In the range $f_1 ≤ |f| ≤ f_2$ the frequency responses are defined by the following equations:
- Trapezoidal low-pass filter $\rm (TLP)$:
- $$H(f) = \frac{f_2 - |f|}{f_2 - f_1} ,$$
- Raised-cosine low-pass filter $\rm (RCLP)$:
- $$H(f) = \cos^2 \left(\frac{|f|- f_1}{f_2 - f_1} \cdot\frac{\pi}{2} \right).$$
Alternative system parameters for both low-pass filters are
- the equivalent bandwidth $Δf$ defined by the equal-area rectangle, and also
- the roll-off factor (in frequency domain):
- $$r=\frac{f_2 - f_1}{f_2 + f_1} .$$
Throughout the task, $Δf = 10 \ \rm kHz$ and $r = 0.2$ hold true.
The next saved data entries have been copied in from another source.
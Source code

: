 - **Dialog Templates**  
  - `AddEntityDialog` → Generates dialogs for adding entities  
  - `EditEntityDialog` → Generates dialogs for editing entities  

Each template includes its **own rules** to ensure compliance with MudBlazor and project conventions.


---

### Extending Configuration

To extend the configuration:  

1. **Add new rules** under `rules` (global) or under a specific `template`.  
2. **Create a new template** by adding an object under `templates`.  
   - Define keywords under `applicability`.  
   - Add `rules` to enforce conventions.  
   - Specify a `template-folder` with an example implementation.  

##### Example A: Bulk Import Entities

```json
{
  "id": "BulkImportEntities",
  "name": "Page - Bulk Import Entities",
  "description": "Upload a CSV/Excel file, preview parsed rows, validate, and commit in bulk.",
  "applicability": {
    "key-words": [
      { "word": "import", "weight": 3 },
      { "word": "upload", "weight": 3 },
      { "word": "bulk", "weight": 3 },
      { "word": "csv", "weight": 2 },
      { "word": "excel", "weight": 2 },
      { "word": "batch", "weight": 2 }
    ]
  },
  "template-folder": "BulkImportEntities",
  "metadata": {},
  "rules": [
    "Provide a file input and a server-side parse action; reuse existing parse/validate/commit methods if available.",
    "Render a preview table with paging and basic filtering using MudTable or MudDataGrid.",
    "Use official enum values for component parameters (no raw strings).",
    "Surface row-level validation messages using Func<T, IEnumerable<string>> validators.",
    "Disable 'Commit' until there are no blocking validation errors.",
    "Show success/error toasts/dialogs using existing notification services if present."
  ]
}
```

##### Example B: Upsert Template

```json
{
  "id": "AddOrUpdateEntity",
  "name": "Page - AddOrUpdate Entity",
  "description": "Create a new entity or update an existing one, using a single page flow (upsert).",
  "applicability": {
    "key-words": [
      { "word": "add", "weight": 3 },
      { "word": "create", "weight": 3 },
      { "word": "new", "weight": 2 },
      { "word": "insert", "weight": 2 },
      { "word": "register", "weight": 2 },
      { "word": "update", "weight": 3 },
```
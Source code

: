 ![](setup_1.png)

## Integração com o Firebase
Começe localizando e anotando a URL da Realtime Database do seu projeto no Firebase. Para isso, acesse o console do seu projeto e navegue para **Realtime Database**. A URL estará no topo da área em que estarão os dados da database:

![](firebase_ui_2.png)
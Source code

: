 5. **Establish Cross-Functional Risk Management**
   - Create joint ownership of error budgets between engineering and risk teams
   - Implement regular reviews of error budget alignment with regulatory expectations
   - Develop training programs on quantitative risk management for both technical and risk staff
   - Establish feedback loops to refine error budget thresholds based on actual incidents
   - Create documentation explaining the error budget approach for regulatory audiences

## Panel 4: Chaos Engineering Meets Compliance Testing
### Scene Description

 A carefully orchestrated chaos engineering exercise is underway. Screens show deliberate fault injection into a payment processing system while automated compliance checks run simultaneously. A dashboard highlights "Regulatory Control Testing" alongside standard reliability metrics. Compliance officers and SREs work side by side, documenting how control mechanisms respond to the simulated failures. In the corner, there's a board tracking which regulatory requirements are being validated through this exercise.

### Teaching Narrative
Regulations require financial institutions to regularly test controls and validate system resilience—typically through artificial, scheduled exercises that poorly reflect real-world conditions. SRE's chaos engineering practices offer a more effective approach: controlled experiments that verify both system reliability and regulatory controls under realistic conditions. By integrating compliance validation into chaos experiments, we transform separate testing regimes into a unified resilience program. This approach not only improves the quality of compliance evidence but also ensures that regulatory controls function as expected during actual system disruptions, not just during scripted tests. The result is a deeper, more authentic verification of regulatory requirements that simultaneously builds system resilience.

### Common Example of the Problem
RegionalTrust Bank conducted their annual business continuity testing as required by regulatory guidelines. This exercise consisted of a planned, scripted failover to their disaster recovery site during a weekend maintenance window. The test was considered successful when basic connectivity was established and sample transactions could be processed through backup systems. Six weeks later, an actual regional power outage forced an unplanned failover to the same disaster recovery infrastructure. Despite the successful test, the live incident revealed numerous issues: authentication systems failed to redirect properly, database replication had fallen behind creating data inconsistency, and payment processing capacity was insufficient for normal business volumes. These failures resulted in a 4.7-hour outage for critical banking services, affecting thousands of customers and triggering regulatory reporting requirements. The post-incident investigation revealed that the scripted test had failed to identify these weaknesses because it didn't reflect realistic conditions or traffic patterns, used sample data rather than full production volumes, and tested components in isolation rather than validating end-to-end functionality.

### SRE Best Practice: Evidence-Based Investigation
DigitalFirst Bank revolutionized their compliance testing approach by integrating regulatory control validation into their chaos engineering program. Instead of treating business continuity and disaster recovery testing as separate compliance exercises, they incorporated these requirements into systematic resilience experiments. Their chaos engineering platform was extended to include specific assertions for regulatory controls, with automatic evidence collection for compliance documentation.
The impulse responses are with the equivalent impulse duration $Δt = 1/Δf = 0.1 \ \rm ms$:
- $$h_{\rm TTP}(t) = \frac{1}{\Delta t} \cdot {\rm si}(\pi \cdot \frac{t}{\Delta t} )\cdot {\rm si}(\pi \cdot r \cdot \frac{t}{\Delta t} ),$$
- $$h_{\rm CRTP}(t) = \frac{1}{\Delta t} \cdot {\rm si}(\pi \cdot \frac{t}{\Delta t} )\cdot \frac {\cos(\pi \cdot r \cdot t / \Delta t )}{1 - (2 \cdot r \cdot t/\Delta t )^2}.$$
Please note:
- The exercise belongs to the chapter Some Low-Pass Functions in Systems Theory.
- In particular, reference is made to the pages Trapezoidal low-pass filter and Raised-cosine low-pass filter.
- You can check your results with the interactive applet Frequency response and impulse response.
Questions
Solution
(1) Approach 2 is correct:
- For both low-pass filters, the integral over $H(f)$ is equal to $f_1 + f_2$.
- Thus, due to $H(f = 0 = 1)$ Approach 2 is correct: $\Delta f = f_1 + f_2.$
(2) Substituting the relation found in (1) into the defining equation of the roll-off factor the following is obtained:
- $${f_2 - f_1} = r \cdot \Delta f = {2\,\rm kHz}, \hspace{0.5cm} {f_2 + f_1} = {10\,\rm kHz}.$$
- By addition or subtraction of both equations the so-called "corner frequencies" result in
- $$f_1 \underline{= 4 \ \rm kHz},$$
- $$f_2 \underline{= 6 \ \rm kHz}.$$
(3) Suggestions 1 and 4 are correct:
- The first $\rm sinc$–function of $h_{\rm TTP}(t)$ causes zeros at an interval of $\Delta t$ (see also the equation on the information page).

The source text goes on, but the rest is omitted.